Hi,

On Fri, 2019-08-16 at 19:28 -0400, brent s. wrote:
> SO for starters, please keep this off the "pool is shrinking" thread.
> I'd like to see that thread relevant to resolving resiliency issues of
> the SKS network, given that's the actual purpose behind starting that
> thread. GDPR is off-topic to that thread and, quite frankly, it's
> getting *extremely* annoying seeing GDPR bickering in a thread I'm
> trying to follow for technical solutions to an actual technical
> problem.
I understand you and I think many of us are in the same boat.
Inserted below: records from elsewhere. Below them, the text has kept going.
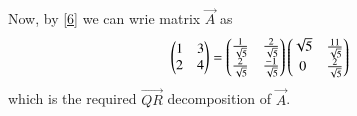 \documentclass[journal,12pt,twocolumn]{IEEEtran}
\begin{document}
Now, by \eqref{6} we can wrie matrix $\vec{A}$ as
\begin{align}
	\begin{pmatrix}1 & 3 \\ 2 & 4 \end{pmatrix}= \begin{pmatrix}\frac{1}{\sqrt{5}} & \frac{2}{\sqrt{5}} \\ \frac{2}{\sqrt{5}} & \frac{-1}{\sqrt{5}}\end{pmatrix}\begin{pmatrix}\sqrt{5} & \frac{11}{\sqrt{5}} \\ 0 & \frac{2}{\sqrt{5}}\end{pmatrix}
\end{align}
which is the required $\vec{QR}$ decomposition of $\vec{A}$.
\end{document}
Yet, let me quickly refute a statement of yours before it becomes
folklore.


> Take special notice of Article 89[3].
> 
> This means not only are keydumps allowed for research (§2), but the
> SKS in general (ESPECIALLY US servers and operators, which I'll get to
> in a moment) is exempt - we provide "...archiving purposes in the
> public interest" (§3). Frankly put, we make GPG *work*. GPG is a
> *very* valuable public tool - zero-trust-model public cryptography is
> impossible without the Web-of-Trust. Ergo, exempt. It's that simple.
No. And no, it's not.
You are reading this wrongly.
§89 says that member states *can* enact laws which exempt controllers
from their duties with respect to erasure or correction *iff* the
legitimate ground is the public interest (which itself is highly
questionable).
You don't gain anything from this §89 GDPR if member states do not
create a law. And even then you wouldn't be fully exempt (as you
suggest), but rather have an easier life as a controller.
If we require member states to enact laws, then we're better off
pursuing laws based on §85 GDPR, but that'd go too far for this
discussion here.  I'm happy to have this elsewhere.